A Balanced Diet is all about the right proportions of Food Nutrients. Since bodily needs vary from person to person, it is advisable to choose your everyday foods by taking into account various factors like your level of physical activity, current health, personal goals and more. You may also refer to the recommended daily intake of nutrients for the over 60s age group and adjust your diet accordingly. By eating a variety of foods, not only can you take in different types of nutrients, but you can also enjoy the unique taste of individual foods. 


There are many healthy and delicious recipes for everyday cooking. To help you plan your menu of the day, we have Cooking Made Easy with different food ingredients as well as Seasonal Cooking to let you know what fruit and vegetables are in season. 

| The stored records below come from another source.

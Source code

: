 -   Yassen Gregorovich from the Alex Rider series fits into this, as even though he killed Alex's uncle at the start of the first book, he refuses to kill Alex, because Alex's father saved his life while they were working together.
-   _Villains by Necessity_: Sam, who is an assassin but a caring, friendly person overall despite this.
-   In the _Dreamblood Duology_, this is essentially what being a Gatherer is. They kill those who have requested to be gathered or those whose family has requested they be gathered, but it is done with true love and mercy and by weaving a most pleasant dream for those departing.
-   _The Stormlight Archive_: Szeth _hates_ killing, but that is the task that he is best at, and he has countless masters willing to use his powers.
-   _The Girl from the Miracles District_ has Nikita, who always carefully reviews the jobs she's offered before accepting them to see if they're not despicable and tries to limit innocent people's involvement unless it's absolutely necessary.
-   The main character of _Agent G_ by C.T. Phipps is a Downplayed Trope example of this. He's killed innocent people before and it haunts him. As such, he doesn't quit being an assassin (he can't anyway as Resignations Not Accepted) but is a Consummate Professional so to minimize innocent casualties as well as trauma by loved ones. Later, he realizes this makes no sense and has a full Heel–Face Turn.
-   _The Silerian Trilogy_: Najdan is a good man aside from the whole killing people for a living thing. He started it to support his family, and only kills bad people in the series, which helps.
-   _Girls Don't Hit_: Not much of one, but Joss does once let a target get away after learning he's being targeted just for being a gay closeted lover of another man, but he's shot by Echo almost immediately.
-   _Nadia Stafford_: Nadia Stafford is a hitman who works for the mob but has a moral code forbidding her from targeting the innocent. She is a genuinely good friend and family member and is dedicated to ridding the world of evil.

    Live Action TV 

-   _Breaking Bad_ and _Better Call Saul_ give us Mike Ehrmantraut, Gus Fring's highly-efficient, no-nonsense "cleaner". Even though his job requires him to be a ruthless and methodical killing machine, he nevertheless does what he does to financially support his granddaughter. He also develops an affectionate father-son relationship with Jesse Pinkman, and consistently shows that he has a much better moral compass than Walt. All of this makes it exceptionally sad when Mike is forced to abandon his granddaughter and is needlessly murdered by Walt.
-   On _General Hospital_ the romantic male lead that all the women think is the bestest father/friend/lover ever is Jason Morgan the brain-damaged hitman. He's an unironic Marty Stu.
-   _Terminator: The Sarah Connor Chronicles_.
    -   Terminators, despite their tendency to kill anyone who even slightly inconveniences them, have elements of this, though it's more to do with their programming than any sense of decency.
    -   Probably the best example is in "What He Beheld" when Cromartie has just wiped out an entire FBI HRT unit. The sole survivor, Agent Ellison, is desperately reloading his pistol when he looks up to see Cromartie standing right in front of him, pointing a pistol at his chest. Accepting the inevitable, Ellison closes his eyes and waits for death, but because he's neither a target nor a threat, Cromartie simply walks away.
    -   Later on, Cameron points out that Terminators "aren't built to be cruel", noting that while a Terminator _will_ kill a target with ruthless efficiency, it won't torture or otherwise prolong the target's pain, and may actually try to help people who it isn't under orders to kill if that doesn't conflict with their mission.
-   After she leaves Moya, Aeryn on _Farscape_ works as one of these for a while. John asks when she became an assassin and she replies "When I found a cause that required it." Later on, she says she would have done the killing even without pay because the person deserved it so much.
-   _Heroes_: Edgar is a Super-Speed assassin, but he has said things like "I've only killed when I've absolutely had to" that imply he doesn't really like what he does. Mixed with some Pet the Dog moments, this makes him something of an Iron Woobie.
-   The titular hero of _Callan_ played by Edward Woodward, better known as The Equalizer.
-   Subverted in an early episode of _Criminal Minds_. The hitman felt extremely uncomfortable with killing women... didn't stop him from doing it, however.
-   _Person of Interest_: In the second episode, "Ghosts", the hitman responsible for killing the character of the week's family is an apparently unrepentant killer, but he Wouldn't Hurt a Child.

Soups are playing an essential role in Chinese cuisine. If you know more about the Use of Chinese Herbs, you can make nourishing Chinese soups with proper Chinese herbs to the benefit of your health. 


Menu Planning

  • Take into account the number of people that are eating and their respective ages. This helps prepare dishes, specially catered for their individual dietary needs or preferences. Avoid too many overlaps with recent meals. Even the same food ingredient can be prepared in different ways, which adds to the pleasure of cooking as well as eating.
  • Consider what is good to eat for breakfast, lunch and dinner to ensure a balanced diet. As a rule of thumb, eat more grains, fruit and vegetables, while meat and dairy products should be kept in moderation, leaving fat/oil, salt and sugar to be eaten in small amounts. 
  • Use natural flavourings such as ginger, spring onion, garlic and pepper as food seasonings.
  • In Chinese cuisine, a home-cooked meal usually contains two dishes and a soup for 2 to 3 people, three dishes and one soup for 3 to 5 people, and so on. The portion of a meal depends on how much each person can eat, the nature and prices of ingredients used; you may have to rely on your intuition on that! For dishes with grains or vegetables as the main ingredient, adding only a moderate amount of meat should suffice to achieve a balanced diet. For meat-based meals with barely any vegetables, another vegetable-based dish should be included.
  • Choose a cooking method that uses a minimum amount of oil (such as steaming, scalding, boiling, stewing and simmering). Note the steps of cooking as well as the hobs and cookware required. Make sure every step is completed in time so that all dishes are ready to serve at the time best for consumption.